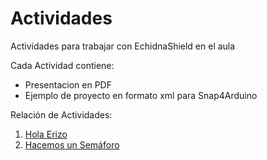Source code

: # Actividades
Actividades para trabajar con EchidnaShield en el aula

Cada Actividad contiene:
- Presentacion en PDF
- Ejemplo de proyecto en formato xml para Snap4Arduino

Relación de Actividades:
1. [Hola Erizo](https://github.com/EchidnaShield/Recursos/tree/master/Didactica/Actividades/01_HolaErizo)
2. [Hacemos un Semáforo](https://github.com/EchidnaShield/Recursos/tree/master/Didactica/Actividades/02_Hacemos_un_semaforo)
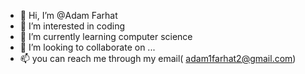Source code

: - 👋 Hi, I’m @Adam Farhat
- 👀 I’m interested in coding
- 🌱 I’m currently learning computer science
- 💞️ I’m looking to collaborate on ...
- 📫 you can reach me through my email( adam1farhat2@gmail.com)

<!---
Adam1farhat/Adam1farhat is a ✨ special ✨ repository because its `README.md` (this file) appears on your GitHub profile.
You can click the Preview link to take a look at your changes.
--->
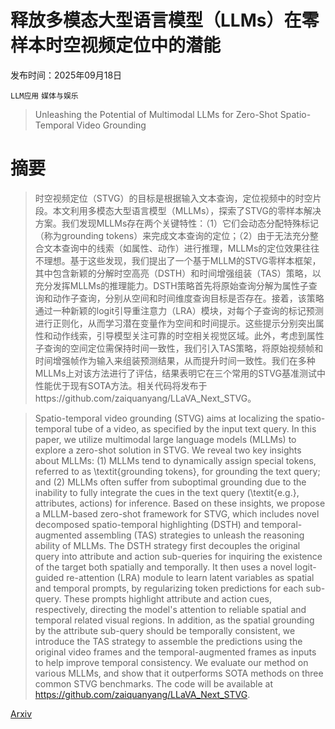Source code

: # 释放多模态大型语言模型（LLMs）在零样本时空视频定位中的潜能

发布时间：2025年09月18日

`LLM应用` `媒体与娱乐`

> Unleashing the Potential of Multimodal LLMs for Zero-Shot Spatio-Temporal Video Grounding

# 摘要

> 时空视频定位（STVG）的目标是根据输入文本查询，定位视频中的时空片段。本文利用多模态大型语言模型（MLLMs），探索了STVG的零样本解决方案。我们发现MLLMs存在两个关键特性：（1）它们会动态分配特殊标记（称为grounding tokens）来完成文本查询的定位；（2）由于无法充分整合文本查询中的线索（如属性、动作）进行推理，MLLMs的定位效果往往不理想。基于这些发现，我们提出了一个基于MLLM的STVG零样本框架，其中包含新颖的分解时空高亮（DSTH）和时间增强组装（TAS）策略，以充分发挥MLLMs的推理能力。DSTH策略首先将原始查询分解为属性子查询和动作子查询，分别从空间和时间维度查询目标是否存在。接着，该策略通过一种新颖的logit引导重注意力（LRA）模块，对每个子查询的标记预测进行正则化，从而学习潜在变量作为空间和时间提示。这些提示分别突出属性和动作线索，引导模型关注可靠的时空相关视觉区域。此外，考虑到属性子查询的空间定位需保持时间一致性，我们引入TAS策略，将原始视频帧和时间增强帧作为输入来组装预测结果，从而提升时间一致性。我们在多种MLLMs上对该方法进行了评估，结果表明它在三个常用的STVG基准测试中性能优于现有SOTA方法。相关代码将发布于https://github.com/zaiquanyang/LLaVA_Next_STVG。

> Spatio-temporal video grounding (STVG) aims at localizing the spatio-temporal tube of a video, as specified by the input text query. In this paper, we utilize multimodal large language models (MLLMs) to explore a zero-shot solution in STVG. We reveal two key insights about MLLMs: (1) MLLMs tend to dynamically assign special tokens, referred to as \textit{grounding tokens}, for grounding the text query; and (2) MLLMs often suffer from suboptimal grounding due to the inability to fully integrate the cues in the text query (\textit{e.g.}, attributes, actions) for inference. Based on these insights, we propose a MLLM-based zero-shot framework for STVG, which includes novel decomposed spatio-temporal highlighting (DSTH) and temporal-augmented assembling (TAS) strategies to unleash the reasoning ability of MLLMs. The DSTH strategy first decouples the original query into attribute and action sub-queries for inquiring the existence of the target both spatially and temporally. It then uses a novel logit-guided re-attention (LRA) module to learn latent variables as spatial and temporal prompts, by regularizing token predictions for each sub-query. These prompts highlight attribute and action cues, respectively, directing the model's attention to reliable spatial and temporal related visual regions. In addition, as the spatial grounding by the attribute sub-query should be temporally consistent, we introduce the TAS strategy to assemble the predictions using the original video frames and the temporal-augmented frames as inputs to help improve temporal consistency. We evaluate our method on various MLLMs, and show that it outperforms SOTA methods on three common STVG benchmarks.
  The code will be available at https://github.com/zaiquanyang/LLaVA_Next_STVG.

[Arxiv](https://arxiv.org/abs/2509.15178)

################

Drop the pictures; repeat each entry above exactly.

> [Answer to the problem]
Source code

: # Actividades
Actividades para trabajar con EchidnaShield en el aula

Cada Actividad contiene:
- Presentacion en PDF
- Ejemplo de proyecto en formato xml para Snap4Arduino

Relación de Actividades:
1. [Hola Erizo](https://github.com/EchidnaShield/Recursos/tree/master/Didactica/Actividades/01_HolaErizo)
2. [Hacemos un Semáforo](https://github.com/EchidnaShield/Recursos/tree/master/Didactica/Actividades/02_Hacemos_un_semaforo)
Source code

: - 👋 Hi, I’m @Adam Farhat
- 👀 I’m interested in coding
- 🌱 I’m currently learning computer science
- 💞️ I’m looking to collaborate on ...
- 📫 you can reach me through my email( adam1farhat2@gmail.com)

<!---
Adam1farhat/Adam1farhat is a ✨ special ✨ repository because its `README.md` (this file) appears on your GitHub profile.
You can click the Preview link to take a look at your changes.
--->
Source code

: # 释放多模态大型语言模型（LLMs）在零样本时空视频定位中的潜能

发布时间：2025年09月18日

`LLM应用` `媒体与娱乐`

> Unleashing the Potential of Multimodal LLMs for Zero-Shot Spatio-Temporal Video Grounding

# 摘要

> 时空视频定位（STVG）的目标是根据输入文本查询，定位视频中的时空片段。本文利用多模态大型语言模型（MLLMs），探索了STVG的零样本解决方案。我们发现MLLMs存在两个关键特性：（1）它们会动态分配特殊标记（称为grounding tokens）来完成文本查询的定位；（2）由于无法充分整合文本查询中的线索（如属性、动作）进行推理，MLLMs的定位效果往往不理想。基于这些发现，我们提出了一个基于MLLM的STVG零样本框架，其中包含新颖的分解时空高亮（DSTH）和时间增强组装（TAS）策略，以充分发挥MLLMs的推理能力。DSTH策略首先将原始查询分解为属性子查询和动作子查询，分别从空间和时间维度查询目标是否存在。接着，该策略通过一种新颖的logit引导重注意力（LRA）模块，对每个子查询的标记预测进行正则化，从而学习潜在变量作为空间和时间提示。这些提示分别突出属性和动作线索，引导模型关注可靠的时空相关视觉区域。此外，考虑到属性子查询的空间定位需保持时间一致性，我们引入TAS策略，将原始视频帧和时间增强帧作为输入来组装预测结果，从而提升时间一致性。我们在多种MLLMs上对该方法进行了评估，结果表明它在三个常用的STVG基准测试中性能优于现有SOTA方法。相关代码将发布于https://github.com/zaiquanyang/LLaVA_Next_STVG。

> Spatio-temporal video grounding (STVG) aims at localizing the spatio-temporal tube of a video, as specified by the input text query. In this paper, we utilize multimodal large language models (MLLMs) to explore a zero-shot solution in STVG. We reveal two key insights about MLLMs: (1) MLLMs tend to dynamically assign special tokens, referred to as \textit{grounding tokens}, for grounding the text query; and (2) MLLMs often suffer from suboptimal grounding due to the inability to fully integrate the cues in the text query (\textit{e.g.}, attributes, actions) for inference. Based on these insights, we propose a MLLM-based zero-shot framework for STVG, which includes novel decomposed spatio-temporal highlighting (DSTH) and temporal-augmented assembling (TAS) strategies to unleash the reasoning ability of MLLMs. The DSTH strategy first decouples the original query into attribute and action sub-queries for inquiring the existence of the target both spatially and temporally. It then uses a novel logit-guided re-attention (LRA) module to learn latent variables as spatial and temporal prompts, by regularizing token predictions for each sub-query. These prompts highlight attribute and action cues, respectively, directing the model's attention to reliable spatial and temporal related visual regions. In addition, as the spatial grounding by the attribute sub-query should be temporally consistent, we introduce the TAS strategy to assemble the predictions using the original video frames and the temporal-augmented frames as inputs to help improve temporal consistency. We evaluate our method on various MLLMs, and show that it outperforms SOTA methods on three common STVG benchmarks.
  The code will be available at https://github.com/zaiquanyang/LLaVA_Next_STVG.

[Arxiv](https://arxiv.org/abs/2509.15178)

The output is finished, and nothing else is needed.